■ Records from a data collection
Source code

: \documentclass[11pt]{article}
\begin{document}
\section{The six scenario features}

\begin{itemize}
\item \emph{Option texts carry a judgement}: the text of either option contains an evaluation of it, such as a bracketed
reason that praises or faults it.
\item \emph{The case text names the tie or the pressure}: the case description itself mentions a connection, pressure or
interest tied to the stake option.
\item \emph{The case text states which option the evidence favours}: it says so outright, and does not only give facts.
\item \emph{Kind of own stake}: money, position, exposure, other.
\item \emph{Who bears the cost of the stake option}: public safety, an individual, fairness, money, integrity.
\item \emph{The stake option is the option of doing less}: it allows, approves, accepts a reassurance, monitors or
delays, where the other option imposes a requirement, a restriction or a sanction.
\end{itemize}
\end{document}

...

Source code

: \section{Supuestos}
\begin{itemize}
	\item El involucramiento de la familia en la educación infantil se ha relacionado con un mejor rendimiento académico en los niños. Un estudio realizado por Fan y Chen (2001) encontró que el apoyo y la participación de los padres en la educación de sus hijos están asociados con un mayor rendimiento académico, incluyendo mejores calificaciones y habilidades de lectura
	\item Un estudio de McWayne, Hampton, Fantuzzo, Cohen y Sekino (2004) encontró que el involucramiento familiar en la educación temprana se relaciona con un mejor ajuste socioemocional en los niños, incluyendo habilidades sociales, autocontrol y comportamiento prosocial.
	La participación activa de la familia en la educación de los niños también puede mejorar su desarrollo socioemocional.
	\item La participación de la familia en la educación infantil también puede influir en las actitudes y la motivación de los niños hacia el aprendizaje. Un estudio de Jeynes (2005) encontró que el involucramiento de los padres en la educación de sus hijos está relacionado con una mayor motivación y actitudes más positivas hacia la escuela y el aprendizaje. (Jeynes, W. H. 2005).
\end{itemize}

■ To do
Filter the data for the string "incluyendo" and copy every line that has it.

■ Response for this exercise
	\item El involucramiento de la familia en la educación infantil se ha relacionado con un mejor rendimiento académico en los niños. Un estudio realizado por Fan y Chen (2001) encontró que el apoyo y la participación de los padres en la educación de sus hijos están asociados con un mayor rendimiento académico, incluyendo mejores calificaciones y habilidades de lectura
	\item Un estudio de McWayne, Hampton, Fantuzzo, Cohen y Sekino (2004) encontró que el involucramiento familiar en la educación temprana se relaciona con un mejor ajuste socioemocional en los niños, incluyendo habilidades sociales, autocontrol y comportamiento prosocial.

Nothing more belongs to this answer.